Source texts of formatted documents:

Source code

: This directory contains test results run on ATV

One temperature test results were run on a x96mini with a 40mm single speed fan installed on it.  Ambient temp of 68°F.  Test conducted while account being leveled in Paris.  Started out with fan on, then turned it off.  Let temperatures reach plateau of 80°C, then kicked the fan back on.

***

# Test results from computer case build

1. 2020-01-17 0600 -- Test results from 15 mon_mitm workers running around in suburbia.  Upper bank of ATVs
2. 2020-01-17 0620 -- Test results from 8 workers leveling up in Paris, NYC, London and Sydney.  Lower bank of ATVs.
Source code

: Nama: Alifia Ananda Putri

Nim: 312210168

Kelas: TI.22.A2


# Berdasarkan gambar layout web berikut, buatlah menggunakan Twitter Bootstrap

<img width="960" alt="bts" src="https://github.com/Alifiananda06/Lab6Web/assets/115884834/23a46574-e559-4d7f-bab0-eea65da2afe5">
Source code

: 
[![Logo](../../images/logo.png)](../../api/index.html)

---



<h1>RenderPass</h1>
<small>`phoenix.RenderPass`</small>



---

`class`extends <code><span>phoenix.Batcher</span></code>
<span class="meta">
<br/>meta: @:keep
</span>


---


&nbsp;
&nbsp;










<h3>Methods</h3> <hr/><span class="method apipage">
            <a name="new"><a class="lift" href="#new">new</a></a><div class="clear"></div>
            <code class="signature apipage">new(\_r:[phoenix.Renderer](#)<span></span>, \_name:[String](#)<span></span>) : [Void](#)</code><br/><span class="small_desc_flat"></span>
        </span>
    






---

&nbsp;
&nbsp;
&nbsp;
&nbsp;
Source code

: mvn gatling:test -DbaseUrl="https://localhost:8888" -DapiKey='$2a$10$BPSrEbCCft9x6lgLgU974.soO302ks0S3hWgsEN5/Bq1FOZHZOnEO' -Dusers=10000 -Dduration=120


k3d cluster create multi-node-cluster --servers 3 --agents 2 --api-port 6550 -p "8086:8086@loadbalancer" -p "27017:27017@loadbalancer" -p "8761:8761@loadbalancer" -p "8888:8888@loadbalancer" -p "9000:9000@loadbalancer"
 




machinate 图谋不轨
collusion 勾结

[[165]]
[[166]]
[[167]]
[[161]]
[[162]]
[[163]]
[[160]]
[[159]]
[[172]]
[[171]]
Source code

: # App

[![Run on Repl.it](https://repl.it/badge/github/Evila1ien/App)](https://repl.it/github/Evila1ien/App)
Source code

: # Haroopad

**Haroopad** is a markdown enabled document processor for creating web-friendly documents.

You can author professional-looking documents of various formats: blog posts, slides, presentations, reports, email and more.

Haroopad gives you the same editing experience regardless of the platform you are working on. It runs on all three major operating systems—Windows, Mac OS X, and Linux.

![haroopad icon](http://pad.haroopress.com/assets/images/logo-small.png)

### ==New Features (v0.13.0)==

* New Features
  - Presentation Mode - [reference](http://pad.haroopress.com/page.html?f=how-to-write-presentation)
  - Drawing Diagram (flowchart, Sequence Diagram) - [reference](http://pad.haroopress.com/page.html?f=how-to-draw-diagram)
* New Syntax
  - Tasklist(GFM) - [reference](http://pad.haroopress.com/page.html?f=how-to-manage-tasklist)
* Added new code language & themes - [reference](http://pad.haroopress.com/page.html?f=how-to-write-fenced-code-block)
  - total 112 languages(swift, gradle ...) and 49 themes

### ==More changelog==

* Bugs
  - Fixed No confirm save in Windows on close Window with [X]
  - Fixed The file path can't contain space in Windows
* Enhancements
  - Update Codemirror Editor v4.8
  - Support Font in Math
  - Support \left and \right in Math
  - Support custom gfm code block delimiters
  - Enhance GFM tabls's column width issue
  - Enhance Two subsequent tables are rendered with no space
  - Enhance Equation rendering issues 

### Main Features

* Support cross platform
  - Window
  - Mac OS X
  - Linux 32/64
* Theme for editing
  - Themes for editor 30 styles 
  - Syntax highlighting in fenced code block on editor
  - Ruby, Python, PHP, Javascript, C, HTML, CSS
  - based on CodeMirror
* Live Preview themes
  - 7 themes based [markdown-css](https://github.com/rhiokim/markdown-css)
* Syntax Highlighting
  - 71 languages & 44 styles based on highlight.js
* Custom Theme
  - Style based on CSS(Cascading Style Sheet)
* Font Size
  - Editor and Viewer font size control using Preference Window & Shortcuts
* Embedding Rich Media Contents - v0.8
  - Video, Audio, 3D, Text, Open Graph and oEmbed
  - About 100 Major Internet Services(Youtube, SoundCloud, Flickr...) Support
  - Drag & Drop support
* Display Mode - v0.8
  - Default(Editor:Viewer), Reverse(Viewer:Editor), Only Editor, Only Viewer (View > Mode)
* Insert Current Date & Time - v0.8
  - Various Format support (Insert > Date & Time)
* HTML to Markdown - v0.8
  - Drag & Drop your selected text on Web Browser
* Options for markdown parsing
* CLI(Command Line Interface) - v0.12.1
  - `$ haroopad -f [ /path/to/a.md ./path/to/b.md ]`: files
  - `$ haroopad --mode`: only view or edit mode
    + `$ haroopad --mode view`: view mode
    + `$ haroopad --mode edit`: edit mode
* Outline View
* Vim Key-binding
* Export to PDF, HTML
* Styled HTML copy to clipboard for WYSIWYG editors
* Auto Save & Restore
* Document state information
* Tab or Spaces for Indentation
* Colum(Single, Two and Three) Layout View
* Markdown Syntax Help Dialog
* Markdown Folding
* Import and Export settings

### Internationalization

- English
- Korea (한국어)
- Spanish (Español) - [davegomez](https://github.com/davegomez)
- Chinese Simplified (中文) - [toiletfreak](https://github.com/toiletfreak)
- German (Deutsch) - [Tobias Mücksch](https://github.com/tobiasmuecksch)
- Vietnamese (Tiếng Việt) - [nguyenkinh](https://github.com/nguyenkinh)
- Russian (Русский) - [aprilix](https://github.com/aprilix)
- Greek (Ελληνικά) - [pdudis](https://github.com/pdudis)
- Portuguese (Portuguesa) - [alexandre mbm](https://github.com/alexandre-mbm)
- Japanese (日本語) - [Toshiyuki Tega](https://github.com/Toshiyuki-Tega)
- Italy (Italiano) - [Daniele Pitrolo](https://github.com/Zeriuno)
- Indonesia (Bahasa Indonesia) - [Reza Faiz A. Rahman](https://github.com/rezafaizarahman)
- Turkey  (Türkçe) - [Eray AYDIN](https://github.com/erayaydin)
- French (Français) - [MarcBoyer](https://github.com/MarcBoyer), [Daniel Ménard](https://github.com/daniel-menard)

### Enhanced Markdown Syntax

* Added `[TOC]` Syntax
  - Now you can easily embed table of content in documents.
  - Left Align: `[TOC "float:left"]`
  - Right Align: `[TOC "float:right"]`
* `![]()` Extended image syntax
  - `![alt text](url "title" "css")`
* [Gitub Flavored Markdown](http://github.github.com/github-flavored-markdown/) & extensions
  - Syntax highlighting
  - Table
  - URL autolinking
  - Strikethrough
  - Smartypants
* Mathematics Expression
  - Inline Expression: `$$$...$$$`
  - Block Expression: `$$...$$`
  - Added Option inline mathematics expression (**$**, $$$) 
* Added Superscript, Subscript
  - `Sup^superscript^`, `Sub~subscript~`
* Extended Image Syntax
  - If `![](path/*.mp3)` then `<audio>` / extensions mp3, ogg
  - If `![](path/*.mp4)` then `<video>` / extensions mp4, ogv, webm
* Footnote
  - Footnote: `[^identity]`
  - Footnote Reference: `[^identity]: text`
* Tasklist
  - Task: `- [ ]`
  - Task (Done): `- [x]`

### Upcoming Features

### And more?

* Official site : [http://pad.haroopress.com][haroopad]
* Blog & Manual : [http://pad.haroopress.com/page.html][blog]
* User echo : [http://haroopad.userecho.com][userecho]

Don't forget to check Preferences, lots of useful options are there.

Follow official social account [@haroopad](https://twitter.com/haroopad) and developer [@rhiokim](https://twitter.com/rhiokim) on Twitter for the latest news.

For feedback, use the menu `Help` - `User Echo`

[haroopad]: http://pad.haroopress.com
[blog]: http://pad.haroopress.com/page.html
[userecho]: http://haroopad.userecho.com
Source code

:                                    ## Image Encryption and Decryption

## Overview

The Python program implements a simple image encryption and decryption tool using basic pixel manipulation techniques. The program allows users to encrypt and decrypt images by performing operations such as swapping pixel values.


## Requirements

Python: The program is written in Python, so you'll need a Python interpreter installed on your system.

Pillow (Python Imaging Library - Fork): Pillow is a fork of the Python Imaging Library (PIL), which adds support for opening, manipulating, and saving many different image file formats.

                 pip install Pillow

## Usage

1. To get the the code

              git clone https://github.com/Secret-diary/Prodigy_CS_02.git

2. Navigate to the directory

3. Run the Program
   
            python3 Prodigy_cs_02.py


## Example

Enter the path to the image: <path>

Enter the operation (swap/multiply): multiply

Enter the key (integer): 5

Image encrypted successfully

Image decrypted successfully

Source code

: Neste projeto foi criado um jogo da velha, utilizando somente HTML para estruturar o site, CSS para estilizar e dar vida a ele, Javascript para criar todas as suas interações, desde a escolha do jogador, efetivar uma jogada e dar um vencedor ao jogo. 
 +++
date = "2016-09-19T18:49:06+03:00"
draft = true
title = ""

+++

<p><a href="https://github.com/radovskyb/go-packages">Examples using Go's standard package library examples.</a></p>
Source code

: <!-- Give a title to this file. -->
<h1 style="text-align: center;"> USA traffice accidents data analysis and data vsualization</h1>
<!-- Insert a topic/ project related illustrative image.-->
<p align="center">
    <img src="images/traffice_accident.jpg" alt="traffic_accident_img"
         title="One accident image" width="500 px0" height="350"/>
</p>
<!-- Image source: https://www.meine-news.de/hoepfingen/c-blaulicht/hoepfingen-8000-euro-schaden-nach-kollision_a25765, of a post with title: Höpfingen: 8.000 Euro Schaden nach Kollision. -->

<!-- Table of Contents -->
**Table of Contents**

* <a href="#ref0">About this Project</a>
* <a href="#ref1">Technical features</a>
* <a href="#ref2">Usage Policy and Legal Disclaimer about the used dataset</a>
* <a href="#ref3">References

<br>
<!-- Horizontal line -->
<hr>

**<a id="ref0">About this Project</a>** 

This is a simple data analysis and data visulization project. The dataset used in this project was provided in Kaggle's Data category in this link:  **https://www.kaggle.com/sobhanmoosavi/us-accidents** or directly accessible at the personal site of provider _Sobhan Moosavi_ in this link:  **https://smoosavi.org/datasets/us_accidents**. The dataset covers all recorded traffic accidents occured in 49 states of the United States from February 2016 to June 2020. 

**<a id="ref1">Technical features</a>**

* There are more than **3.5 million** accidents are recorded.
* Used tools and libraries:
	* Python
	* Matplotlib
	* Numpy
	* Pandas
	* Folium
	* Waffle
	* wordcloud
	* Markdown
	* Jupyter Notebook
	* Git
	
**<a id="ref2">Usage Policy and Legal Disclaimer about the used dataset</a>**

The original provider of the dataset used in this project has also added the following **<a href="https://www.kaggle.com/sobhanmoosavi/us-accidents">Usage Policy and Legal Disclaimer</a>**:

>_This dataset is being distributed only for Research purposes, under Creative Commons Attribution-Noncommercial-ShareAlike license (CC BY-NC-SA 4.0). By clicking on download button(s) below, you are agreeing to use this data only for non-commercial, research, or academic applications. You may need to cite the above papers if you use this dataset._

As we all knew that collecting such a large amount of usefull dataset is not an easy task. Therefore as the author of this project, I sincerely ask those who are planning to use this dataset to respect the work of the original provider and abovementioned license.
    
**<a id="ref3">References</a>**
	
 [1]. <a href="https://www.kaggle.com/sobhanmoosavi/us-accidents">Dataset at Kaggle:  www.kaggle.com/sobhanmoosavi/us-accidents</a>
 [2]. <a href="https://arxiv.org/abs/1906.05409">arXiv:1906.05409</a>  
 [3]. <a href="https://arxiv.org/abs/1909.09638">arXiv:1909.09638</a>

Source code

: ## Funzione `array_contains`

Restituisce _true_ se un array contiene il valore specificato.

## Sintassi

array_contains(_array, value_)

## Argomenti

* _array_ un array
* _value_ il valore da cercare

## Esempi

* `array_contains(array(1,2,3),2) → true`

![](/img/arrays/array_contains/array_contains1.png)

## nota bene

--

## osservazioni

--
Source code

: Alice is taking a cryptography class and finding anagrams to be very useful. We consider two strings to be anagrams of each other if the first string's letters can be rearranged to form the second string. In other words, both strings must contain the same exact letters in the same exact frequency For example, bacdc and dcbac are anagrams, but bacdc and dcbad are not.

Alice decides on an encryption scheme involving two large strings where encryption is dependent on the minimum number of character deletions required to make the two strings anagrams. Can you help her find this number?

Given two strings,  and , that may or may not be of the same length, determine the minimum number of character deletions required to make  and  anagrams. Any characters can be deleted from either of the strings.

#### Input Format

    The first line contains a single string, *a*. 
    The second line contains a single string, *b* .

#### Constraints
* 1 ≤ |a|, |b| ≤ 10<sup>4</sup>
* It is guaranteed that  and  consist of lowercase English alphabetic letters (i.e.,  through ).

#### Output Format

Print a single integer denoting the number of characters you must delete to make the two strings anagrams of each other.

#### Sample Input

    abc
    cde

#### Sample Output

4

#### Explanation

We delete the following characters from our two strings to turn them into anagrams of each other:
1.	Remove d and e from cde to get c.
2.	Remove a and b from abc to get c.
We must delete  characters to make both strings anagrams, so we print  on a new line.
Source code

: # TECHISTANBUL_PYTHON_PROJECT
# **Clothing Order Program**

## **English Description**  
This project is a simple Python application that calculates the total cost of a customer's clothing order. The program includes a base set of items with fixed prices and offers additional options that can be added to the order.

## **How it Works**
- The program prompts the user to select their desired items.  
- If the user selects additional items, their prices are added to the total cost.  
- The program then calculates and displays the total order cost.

▶ _EXERCISE PROMPT_: Tally the lines in the records that hold the word "editing", and state only the resulting number.

▶ _YOUR SOLUTION_: 2